If you're a bit unsure about the final bit and would like a re-cap of the terms, [check out this article](https://www.khanacademy.org/math/statistics-probability/summarizing-quantitative-data/mean-median-basics/a/mean-median-and-mode-review).

So far, in increasing levels of complexity, we've made programs which have modelled: a mock shop inventory, countries of the world, presidents of the United States, and if you did the extra exercises from week 4, London tube lines and chemical elements. However, so far all of this data has been provided to us ready-made. This week, we'll be getting some of that data from the real world, by taking it from the internet.

## 0. Recap from Last Week

Last week was a revision week aimed at ensuring we are all comfortable with complex types and can model real world data using them, so we don't want to spend too long going over this, but let's do one more example program using complex data already provided to us.

This time, we're going to make an app to tell us about London Boroughs (this is important, as we'll also use this data later when we're exploring statistics in Python). In case you're not familiar with the geography of London, Greater London is formed of 32 administrative districts called boroughs and the City of London (a very weird institution, but which we'll define as a borough for our purposes today; if you'd like to know more about the history of London, [watch this two minute video](https://www.youtube.com/watch?v=6mjXCj2-c6k)).

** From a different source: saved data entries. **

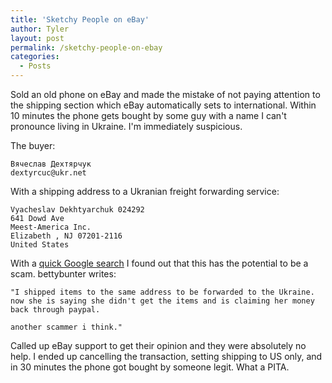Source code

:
 ```yaml
---
title: 'Sketchy People on eBay'
author: Tyler
layout: post
permalink: /sketchy-people-on-ebay
categories:
  - Posts
---
```

Sold an old phone on eBay and made the mistake of not paying attention to the shipping section which eBay automatically sets to international. Within 10 minutes the phone gets bought by some guy with a name I can't pronounce living in Ukraine. I'm immediately suspicious.

The buyer:

```
Вячеслав Дехтярчук
dextyrcuc@ukr.net
```

With a shipping address to a Ukranian freight forwarding service:

```
Vyacheslav Dekhtyarchuk 024292
641 Dowd Ave
Meest-America Inc.
Elizabeth , NJ 07201-2116
United States
```

With a [quick Google search](https://community.ebay.com/t5/Shipping-Returns/Has-anyone-shipped-to-Meest-America-in-Elizabeth-NJ/td-p/21959948) I found out that this has the potential to be a scam. bettybunter writes:

```
"I shipped items to the same address to be forwarded to the Ukraine.
now she is saying she didn't get the items and is claiming her money back through paypal.

another scammer i think."
```

Called up eBay support to get their opinion and they were absolutely no help. I ended up cancelling the transaction, setting shipping to US only, and in 30 minutes the phone got bought by someone legit. What a PITA.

The code in the cell below should import the list of boroughs for us. 

In [None]:
from boroughs import boroughs 

We now have a variable called `boroughs` which contains a list of all the London boroughs as a **list of dictionaries** containing the name, area (in square miles) and population of each borough as a string, float and integer respectively.

In [None]:
# there should be 33 boroughs 
print(len(boroughs))

# let's look at the City of London, where we currently are
# as we can see, it's tiny
print(boroughs[-1])

**Challenge**

Design and write a program which asks the user for the name of a given London Borough and then prints out the population and area of the borough. If no borough of that name is found, it should inform the user that no borough with that name was found.

In [None]:
# Your code here!

## 1. Making Requests

As you might expect, it's very rare to have data readily available to us as a neat list or dictionary in Python to begin with. Usually, we'll need to take our data *from* somewhere, and more often than not, that data is likely to be on the internet or in a file. This week, we will focus on taking some data from an internet source and parsing it on our computers.

But first a recap from last year about the way that the internet works: HTTP requests and reponses.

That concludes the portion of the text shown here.